I think that the motor on my Sanford is a 1HP -- but it is
driving a wheel of 4" diameter.

I don't care if it will
take few secs to bring the spindle up to required RPMs. From what I see
in HD, Sears and Lowes almost all of the routers/rotary tools nowdays
use plastic outer shell ... not good

The time to spin up is not a serious problem. The ability to
drive a full width wheel dressed to the profile would be, however --
even if you downfeed by only 0.0001" per pass. You can use lower power
if you dress the wheel to a '(' profile, and cut only a narrow path per
pass -- but that needs Y-axis automation in addition to the X and Z
which you were planning.

So what do you think ? Any advice is most welcome

You have the things which have occurred to me above -- some of
them based on my experience running the Sanford as a manual surface
grinder, which helps to get a feel for what is happening.

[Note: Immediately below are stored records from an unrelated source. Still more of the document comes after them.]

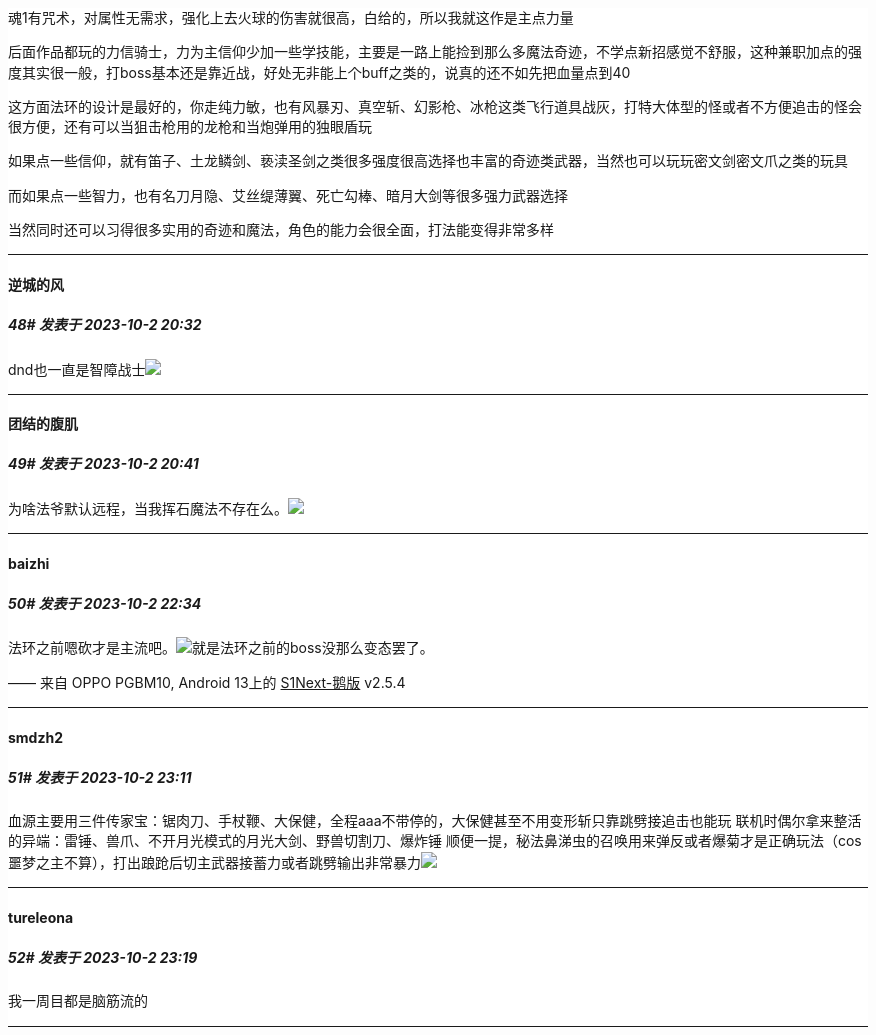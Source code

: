 魂1有咒术，对属性无需求，强化上去火球的伤害就很高，白给的，所以我就这作是主点力量

后面作品都玩的力信骑士，力为主信仰少加一些学技能，主要是一路上能捡到那么多魔法奇迹，不学点新招感觉不舒服，这种兼职加点的强度其实很一般，打boss基本还是靠近战，好处无非能上个buff之类的，说真的还不如先把血量点到40

这方面法环的设计是最好的，你走纯力敏，也有风暴刃、真空斩、幻影枪、冰枪这类飞行道具战灰，打特大体型的怪或者不方便追击的怪会很方便，还有可以当狙击枪用的龙枪和当炮弹用的独眼盾玩

如果点一些信仰，就有笛子、土龙鳞剑、亵渎圣剑之类很多强度很高选择也丰富的奇迹类武器，当然也可以玩玩密文剑密文爪之类的玩具

而如果点一些智力，也有名刀月隐、艾丝缇薄翼、死亡勾棒、暗月大剑等很多强力武器选择

当然同时还可以习得很多实用的奇迹和魔法，角色的能力会很全面，打法能变得非常多样

*****

####  逆城的风  
##### 48#       发表于 2023-10-2 20:32

dnd也一直是智障战士<img src="https://static.saraba1st.com/image/smiley/face2017/037.png" referrerpolicy="no-referrer">

*****

####  团结的腹肌  
##### 49#       发表于 2023-10-2 20:41

为啥法爷默认远程，当我挥石魔法不存在么。<img src="https://static.saraba1st.com/image/smiley/face2017/126.png" referrerpolicy="no-referrer">

*****

####  baizhi  
##### 50#       发表于 2023-10-2 22:34

法环之前嗯砍才是主流吧。<img src="https://static.saraba1st.com/image/smiley/face2017/067.png" referrerpolicy="no-referrer">就是法环之前的boss没那么变态罢了。

—— 来自 OPPO PGBM10, Android 13上的 [S1Next-鹅版](https://github.com/ykrank/S1-Next/releases) v2.5.4

*****

####  smdzh2  
##### 51#       发表于 2023-10-2 23:11

血源主要用三件传家宝：锯肉刀、手杖鞭、大保健，全程aaa不带停的，大保健甚至不用变形斩只靠跳劈接追击也能玩
联机时偶尔拿来整活的异端：雷锤、兽爪、不开月光模式的月光大剑、野兽切割刀、爆炸锤
顺便一提，秘法鼻涕虫的召唤用来弹反或者爆菊才是正确玩法（cos噩梦之主不算），打出踉跄后切主武器接蓄力或者跳劈输出非常暴力<img src="https://static.saraba1st.com/image/smiley/face2017/053.png" referrerpolicy="no-referrer">

*****

####  tureleona  
##### 52#       发表于 2023-10-2 23:19

我一周目都是脑筋流的

*****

Harold Vrodos (or should that be Howard?) will be able to offer
lots of information on grinding, but he has managed to avoid the CNC
side of things, so perhaps some of my thoughts will be of help.

Good Luck,
DoN.


P.S. FWIW, I think that my Sanford might be a good candidate for
CNC conversion on the X and Z axis (with ball screws), but the
Y-axis is a rack-and-pinion drive, which would take a bit more
motor to drive it.
--
Email: | Voice (all times): (703) 938-4564
(too) near Washington D.C. | http://www.d-and-d.com/dnichols/DoN.html
--- Black Holes are where God is dividing by zero ---

rashid111 wrote:
Here's what I am trying to accomplish:

when making accordion reeds, the highest notes (piccolos) are
extremely critical to profile dimension. Typical piccolo reed will be
made out of .012 thick blue steel (48-50 RC), .4" in length, .050 in
width (they are typically narrower toward the tip, may be .050 @
root,.040 @ tip).

The reed gets to be about 0.0015 thin @ the tip and has a profile where
the thickness will linearly decrease from .012 @ root to .002 halfway
and then it will be 0.0015 the rest of the way toward the tip. Filing
by hand is extremely time consuming (for piccolos only, other, lower
reeds, can be easily filed by hand)

So I am thinking about 2 possibilities: a) pantograph-type surface
grinder b) CNC driven SG.

CNC sounds like fun ...

Most important thing is vertical accuracy - need to have downfeed
accuracy of .0005 or thereabouts. To that end I have bought a complete
liner assembly: 1.5mm pitch precision ground ballscrew, linear rails
complete with NEMA motor Sanyo Denki 103-540-0351
(from what I could read from the image of the assembly on the Web).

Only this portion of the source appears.